The simulation based on the APF algorithm shows promise in overcoming limitations of existing methods, particularly those that rely on large teams of agents. In simulation, the evader consistently avoids corners and maintains a good distance from the searcher. The simulated evader’s ability to detect obstacles and searchers enables more accurate and adaptable evasion strategies, which could inform the development of more robust pursuit systems.
Potential limitations include the complexity of accurately modeling long-term influences of evaders’ decisions on obstacle avoidance, as well as challenges in translating simulated performance to real-world scenarios. Future research will focus on completing the ROS2 implementation for the TurtleBot3, further improving the efficiency of information encoding for neural networks, and enhancing the accuracy of the APF algorithm for autonomous evaders in physical, interchangeable tasks.

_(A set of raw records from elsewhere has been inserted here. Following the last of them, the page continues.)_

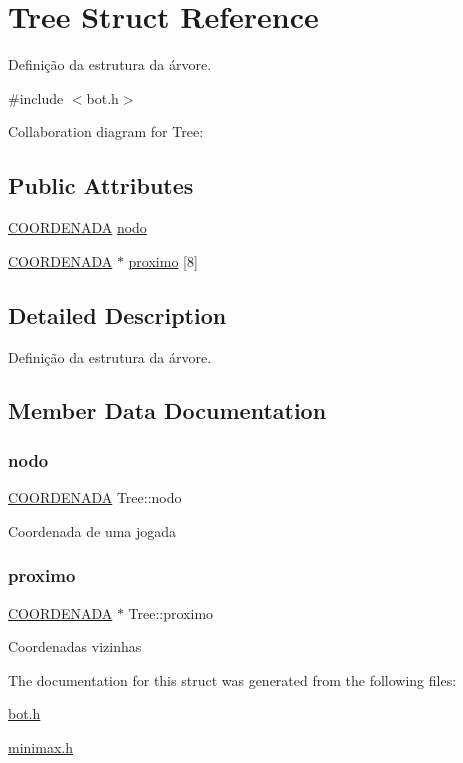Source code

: \hypertarget{structTree}{}\section{Tree Struct Reference}
\label{structTree}


Definição da estrutura da árvore.  




{\ttfamily \#include $<$bot.\+h$>$}



Collaboration diagram for Tree\+:
\subsection*{Public Attributes}
\begin{DoxyCompactItemize}
\item 
\hyperlink{structCOORDENADA}{C\+O\+O\+R\+D\+E\+N\+A\+DA} \hyperlink{structTree_abc891f05ffdda2289c85cf805b12ab64}{nodo}
\item 
\hyperlink{structCOORDENADA}{C\+O\+O\+R\+D\+E\+N\+A\+DA} $\ast$ \hyperlink{structTree_a47973c3f53684bf12072870d6b5239fb}{proximo} \mbox{[}8\mbox{]}
\end{DoxyCompactItemize}


\subsection{Detailed Description}
Definição da estrutura da árvore. 

\subsection{Member Data Documentation}
\mbox{\label{structTree_abc891f05ffdda2289c85cf805b12ab64}} 
\subsubsection{\texorpdfstring{nodo}{nodo}}
{\footnotesize\ttfamily \hyperlink{structCOORDENADA}{C\+O\+O\+R\+D\+E\+N\+A\+DA} Tree\+::nodo}

Coordenada de uma jogada \mbox{\label{structTree_a47973c3f53684bf12072870d6b5239fb}} 
\subsubsection{\texorpdfstring{proximo}{proximo}}
{\footnotesize\ttfamily \hyperlink{structCOORDENADA}{C\+O\+O\+R\+D\+E\+N\+A\+DA} $\ast$ Tree\+::proximo}

Coordenadas vizinhas 

The documentation for this struct was generated from the following files\+:\begin{DoxyCompactItemize}
\item 
\hyperlink{bot_8h}{bot.\+h}\item 
\hyperlink{minimax_8h}{minimax.\+h}\end{DoxyCompactItemize}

Concluding Thoughts of My Experience
This overall experience has not only broadened my view of different aspects of work and engineering but has also granted me an opportunity to network with various communities. I had the chance to meet researchers, professors, and students from different schools and backgrounds within the program.
The students in the program truly enriched my journey, and I thoroughly enjoyed my time at NUS. The people I met and the friends I made along the way made my time in Singapore much more special and enjoyable. I cherish this experience deeply and had an amazing time.